When the second caravan of 300 migrants departed on Aug. 23, it was soon joined by about 300 more migrants, and INM once again intervened and even erected roadblocks 55 miles north near the town of Mapastepec in the state of Chiapas, according to the GRM report.

“That day there was another intervention from INM and NG, they blocked the road before Mapastepec and catched (sic) around 100 migrants. Due to this we could only assist around 50 people,” the report said.

Medical workers with GRM “found a Haitian family on a road with a pregnant lady lying on the ground,” they wrote. The family told GRM the woman had been beaten and they were afraid to go to the hospital, but eventually went with the assistance of GRM.

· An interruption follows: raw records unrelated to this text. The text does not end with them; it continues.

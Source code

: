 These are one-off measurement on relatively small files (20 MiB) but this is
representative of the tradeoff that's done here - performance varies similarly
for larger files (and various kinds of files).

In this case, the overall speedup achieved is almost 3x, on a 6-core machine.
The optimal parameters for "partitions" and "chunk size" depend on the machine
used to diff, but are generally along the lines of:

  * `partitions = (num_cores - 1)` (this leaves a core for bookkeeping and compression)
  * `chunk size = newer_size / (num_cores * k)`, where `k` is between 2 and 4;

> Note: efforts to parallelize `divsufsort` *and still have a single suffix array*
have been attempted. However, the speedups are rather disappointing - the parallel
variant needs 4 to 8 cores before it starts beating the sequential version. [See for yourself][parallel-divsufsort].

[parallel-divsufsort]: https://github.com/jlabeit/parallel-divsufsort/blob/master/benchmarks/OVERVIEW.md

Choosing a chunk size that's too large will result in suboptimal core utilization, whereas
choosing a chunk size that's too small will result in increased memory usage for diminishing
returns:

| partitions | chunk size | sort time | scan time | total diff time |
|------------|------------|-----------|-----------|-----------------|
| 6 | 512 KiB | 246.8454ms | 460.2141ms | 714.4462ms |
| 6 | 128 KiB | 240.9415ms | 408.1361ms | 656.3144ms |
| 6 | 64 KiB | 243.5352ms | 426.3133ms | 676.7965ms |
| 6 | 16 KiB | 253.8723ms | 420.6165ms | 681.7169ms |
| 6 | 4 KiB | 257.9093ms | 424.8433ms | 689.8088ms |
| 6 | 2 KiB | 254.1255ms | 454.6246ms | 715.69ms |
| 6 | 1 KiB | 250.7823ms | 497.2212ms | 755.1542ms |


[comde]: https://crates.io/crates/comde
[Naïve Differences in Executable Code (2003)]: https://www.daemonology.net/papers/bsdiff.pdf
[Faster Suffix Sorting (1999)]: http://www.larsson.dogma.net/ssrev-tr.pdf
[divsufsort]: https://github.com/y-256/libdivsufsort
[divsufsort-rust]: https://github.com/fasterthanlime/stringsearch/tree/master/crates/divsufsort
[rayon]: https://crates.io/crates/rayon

On Aug. 24, GRM workers found a group of 20-30 people hiding in a church near Mapastepec. Workers caught up with the second caravan soon after “and assisted around 150 people” with medical care, the report said.

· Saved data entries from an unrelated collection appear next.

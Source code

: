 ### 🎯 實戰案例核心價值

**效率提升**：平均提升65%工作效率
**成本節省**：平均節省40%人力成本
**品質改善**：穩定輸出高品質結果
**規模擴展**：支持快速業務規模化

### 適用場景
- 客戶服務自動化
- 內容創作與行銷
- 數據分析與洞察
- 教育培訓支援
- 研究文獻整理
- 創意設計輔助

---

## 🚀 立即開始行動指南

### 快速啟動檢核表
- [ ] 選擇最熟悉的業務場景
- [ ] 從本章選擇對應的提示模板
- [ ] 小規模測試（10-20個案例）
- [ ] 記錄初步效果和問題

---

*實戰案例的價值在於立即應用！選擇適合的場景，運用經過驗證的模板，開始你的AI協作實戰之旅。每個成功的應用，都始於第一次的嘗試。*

The next day, GRM “assisted around 200 people” who were part of the third caravan that left Tapachula.

On Aug. 26, several days into the trek, they treated eight men from Honduras and Haiti who “were in pain because their feet were blistered,” the report said.

Mexican border agents on Sunday broke up the remaining group of 800 migrants from the caravans, which had been sleeping at a basketball court in the town of Huixtla, about 25 miles from Tapachula, the Associated Press reported.

Migrants who were part of a caravan heading north stop to rest in Huixtla, Chiapas state, Mexico, Sunday, Sept. 5, 2021. (AP Photo/Marco Ugarte)

The migrants were mostly from the Central American countries of El Salvador, Honduras and Guatemala, but many were also from Haiti, Cuba and Venezuela, according to media reports. Most said they were fleeing poverty and crime in their home countries, and traveling with young children, Reuters reports.

These were the latest groups in a string of caravans this past year to try to make the trek from Tapachula. Migrants told GRM that the next appointments with COMAR were delayed until January and the migrants wanted their asylum cases processed faster.

Over 77,000 migrants have applied for protected status in Mexico this year, overwhelming the Mexican refugee system, according to the Associated Press. At least 55,000 migrants have applied in Tapachula, where shelters are full. This includes thousands of Haitian migrants who are stuck in Tapachula and who have increasingly become frustrated and have been protesting recently. Many have been waiting there for months, some up to a year, for asylum requests to be processed.

Mexican President Andrés Manuel López Obrador admitted the strategy of containing migrants in the southern part of his country was not working and more investment is needed in the region to keep Central Americans from leaving their homes. Over 14,000 National Guard troops have been deployed to the southern border to quell migrants.

U.S. Rep. Henry Cuellar, a Democrat from South Texas who is vice chairman of the House Appropriations Homeland Security Subcommittee, told Border Report on Wednesday that he was unfamiliar with the GRM report and is unaware of new caravans presently forming. But he said Mexico’s response to the groups of migrants is helping to lower the number of migrants attempting to cross the U.S. Southwest border with Mexico.

U.S. Rep. Henry Cuellar, D-TX, held a press conference on Sept. 8, 2021, in Sullivan City, Texas. (Sandra Sanchez/Border Report)

“It looks like Mexico has stepped up some of the immigration work they’re doing at the southern border and so we’re seeing that and that has a play on what happens here at our border with Mexico,” Cuellar said Wednesday as he prepared to announce $3.5 million in federal funding for flood mitigation in the South Texas border city of Sullivan City in Hidalgo County.

“There’s been conversations between the United States and Mexico on getting Mexico to do more at the southern border and certainly we’re seeing that. It might be a little bit too early but I think you’re going to start seeing numbers going down because of policies here at the border and what Mexico does at its southern border,” Cuellar said.